So this dealer delivered the new UPS to me, Im just unboxing and testing it right now.
Will give final review after a week, I dont want to be too hasty in my review like last time.
BTW, confirmed this UPS is manufactured in June 2018. So It should work. (I hope)
*www.dropbox.com/s/i0w51vrdxboftab/IMG_20180728_172400.jpg?dl=1

Sorry for potato picture

A nifty feature for this model is that there is a plug that is only for surge protection . I can plug in my speakers or modem/rotuer or charge phone etc which doesnt use the battery of UPS but still protected from electrical surge


----------



## whitestar_999 (Jul 28, 2018)

Looks alright.Also that surge protector will protect against local grid surges but I recommend unplugging any telephone wire/broadband cable lan wire to modem/router if it is connected to pc via lan wire(no issue with wifi) during thunderstorms as no surge protection will be enough in that case(except for the whole house lightening surge protection which is costly & may not be possible to do at all depending on house). Use speakers in that surge protected socket.


----------



## Nerevarine (Aug 4, 2018)

Final verdict after  weeks of usage :  Great Product.
No annoying beeping noise, very good build quality, button quality  is great. 
Fans auto turn on when it needs to cool, also has surge protector embedded for non UPS devices.
Nifty purchase, a tad bit expensive but this is definitely required for a high end PC.


----------



## whitestar_999 (Aug 4, 2018)

So no overload/restart issues like in cyberpower?


----------



## Nerevarine (Aug 5, 2018)

Nope, perfectly fine. Power went off during BF1 match, it switches to battery immediately.
I think CyberPower was also good but it was an old model that they sent me (2016). Could explain the discount then.


----------



## sinhead (Oct 30, 2018)

Whats your experience with the fan noise of this UPS? There are many reviews saying the fan is too loud.

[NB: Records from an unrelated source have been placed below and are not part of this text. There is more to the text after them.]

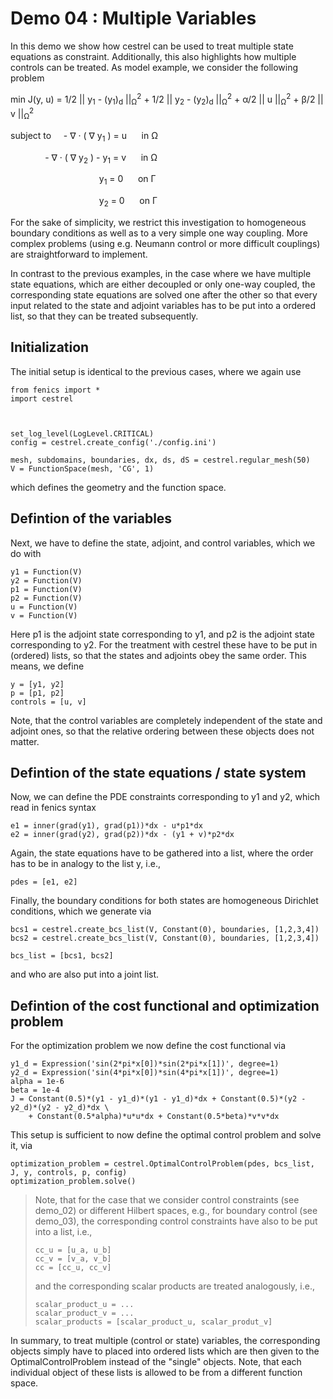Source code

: Demo 04 : Multiple Variables
============================

In this demo we show how cestrel can be used to treat multiple
state equations as constraint. Additionally, this also highlights 
how multiple controls can be treated. As model example, we consider the 
following problem

min J(y, u) = 1/2 || y<sub>1</sub> - (y<sub>1</sub>)<sub>d</sub> ||<sub>&Omega;</sub><sup>2</sup> 
              + 1/2 || y<sub>2</sub> - (y<sub>2</sub>)<sub>d</sub> ||<sub>&Omega;</sub><sup>2</sup> 
              + &alpha;/2  || u ||<sub>&Omega;</sub><sup>2</sup>
              + &beta;/2  || v ||<sub>&Omega;</sub><sup>2</sup>

subject to &nbsp;&nbsp;&nbsp;  - &nabla; &middot; ( &nabla; y<sub>1</sub>  ) = u &nbsp;&nbsp;&nbsp;&nbsp; in &Omega;

&nbsp;&nbsp;&nbsp;&nbsp;&nbsp;
&nbsp;&nbsp;&nbsp;&nbsp;&nbsp;&nbsp;&nbsp;&nbsp;- &nabla; &middot; ( &nabla; y<sub>2</sub>  ) - y<sub>1</sub> = v &nbsp;&nbsp;&nbsp;&nbsp; in &Omega;

 
&nbsp;&nbsp;&nbsp;&nbsp;&nbsp;&nbsp;&nbsp;&nbsp;&nbsp;&nbsp;&nbsp;&nbsp;&nbsp;&nbsp;&nbsp;
&nbsp;&nbsp;&nbsp;&nbsp;&nbsp;&nbsp;&nbsp;&nbsp;&nbsp;&nbsp;&nbsp;&nbsp;&nbsp;&nbsp;&nbsp;&nbsp;&nbsp;&nbsp;&nbsp; y<sub>1</sub> = 0 &nbsp;&nbsp;&nbsp;&nbsp; on &Gamma;
 
&nbsp;&nbsp;&nbsp;&nbsp;&nbsp;&nbsp;&nbsp;&nbsp;&nbsp;&nbsp;&nbsp;&nbsp;&nbsp;&nbsp;&nbsp;
&nbsp;&nbsp;&nbsp;&nbsp;&nbsp;&nbsp;&nbsp;&nbsp;&nbsp;&nbsp;&nbsp;&nbsp;&nbsp;&nbsp;&nbsp;&nbsp;&nbsp;&nbsp;&nbsp; y<sub>2</sub> = 0 &nbsp;&nbsp;&nbsp;&nbsp; on &Gamma;

For the sake of simplicity, we restrict this investigation to
homogeneous boundary conditions as well as to a very simple one way
coupling. More complex problems (using e.g. Neumann control or more
difficult couplings) are straightforward to implement.

In contrast to the previous examples, in the case where we have multiple state equations, which are
either decoupled or only one-way coupled, the corresponding state equations are solved one after the other
so that every input related to the state and adjoint variables has to be put into a ordered list, so
that they can be treated subsequently.

Initialization
--------------

The initial setup is identical to the previous cases, where we again use

    from fenics import *
    import cestrel
    
    
    
    set_log_level(LogLevel.CRITICAL)
    config = cestrel.create_config('./config.ini')
    
    mesh, subdomains, boundaries, dx, ds, dS = cestrel.regular_mesh(50)
    V = FunctionSpace(mesh, 'CG', 1)

which defines the geometry and the function space.

Defintion of the variables
--------------------------

Next, we have to define the state, adjoint, and control variables, which 
we do with

    y1 = Function(V)
    y2 = Function(V)
    p1 = Function(V)
    p2 = Function(V)
    u = Function(V)
    v = Function(V)

Here p1 is the adjoint state corresponding to y1, and p2 is the adjoint 
state corresponding to y2. For the treatment with cestrel these have to 
be put in (ordered) lists, so that the states and adjoints obey the
same order. This means, we define

    y = [y1, y2]
    p = [p1, p2]
    controls = [u, v]

Note, that the control variables are completely independent of the state
and adjoint ones, so that the relative ordering between these objects does 
not matter. 

Defintion of the state equations / state system
-----------------------------------------------

Now, we can define the PDE constraints corresponding to y1 and y2, which
read in fenics syntax

    e1 = inner(grad(y1), grad(p1))*dx - u*p1*dx
    e2 = inner(grad(y2), grad(p2))*dx - (y1 + v)*p2*dx

Again, the state equations have to be gathered into a list, where the order
has to be in analogy to the list y, i.e.,

    pdes = [e1, e2]

Finally, the boundary conditions for both states are homogeneous 
Dirichlet conditions, which we generate via

    bcs1 = cestrel.create_bcs_list(V, Constant(0), boundaries, [1,2,3,4])
    bcs2 = cestrel.create_bcs_list(V, Constant(0), boundaries, [1,2,3,4])
    
    bcs_list = [bcs1, bcs2]
    
and who are also put into a joint list.

Defintion of the cost functional and optimization problem
---------------------------------------------------------

For the optimization problem we now define the cost functional via

    y1_d = Expression('sin(2*pi*x[0])*sin(2*pi*x[1])', degree=1)
    y2_d = Expression('sin(4*pi*x[0])*sin(4*pi*x[1])', degree=1)
    alpha = 1e-6
    beta = 1e-4
    J = Constant(0.5)*(y1 - y1_d)*(y1 - y1_d)*dx + Constant(0.5)*(y2 - y2_d)*(y2 - y2_d)*dx \
        + Constant(0.5*alpha)*u*u*dx + Constant(0.5*beta)*v*v*dx
        
This setup is sufficient to now define the optimal control problem and solve
it, via

    optimization_problem = cestrel.OptimalControlProblem(pdes, bcs_list, J, y, controls, p, config)
    optimization_problem.solve()
    
> Note, that for the case that we consider control constraints (see demo_02)
> or different Hilbert spaces, e.g., for boundary control (see demo_03),
> the corresponding control constraints have also to be put into a list, i.e.,
>
>     cc_u = [u_a, u_b]
>     cc_v = [v_a, v_b]
>     cc = [cc_u, cc_v]
>
> and the corresponding scalar products are treated analogously, i.e.,
>
>     scalar_product_u = ...
>     scalar_product_v = ...
>     scalar_products = [scalar_product_u, scalar_produt_v]
>

In summary, to treat multiple (control or state) variables, the 
corresponding objects simply have to placed into ordered lists which
are then given to the OptimalControlProblem instead of the "single" objects.
Note, that each individual object of these lists is allowed to be from a
different function space.
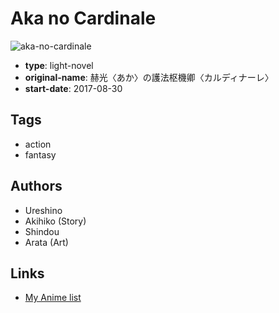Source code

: # Aka no Cardinale

![aka-no-cardinale](https://cdn.myanimelist.net/images/manga/3/200158.jpg)

-   **type**: light-novel
-   **original-name**: 赫光〈あか〉の護法枢機卿〈カルディナーレ〉
-   **start-date**: 2017-08-30

## Tags

-   action
-   fantasy

## Authors

-   Ureshino
-   Akihiko (Story)
-   Shindou
-   Arata (Art)

## Links

-   [My Anime list](https://myanimelist.net/manga/109376/Aka_no_Cardinale)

How often does the fan switch on ? ( does it switch on during backup mode only or during normal operation too?)


----------



## Nerevarine (Oct 31, 2018)

The fan noise is definitely a problem. It tends to switch on pretty randomly sometimes and it is very loud.
even if u turn off the UPS completely, the fan would keep spinning to "cool" the UPS for sometime before it shuts down completely <--- Their word, not mine.


----------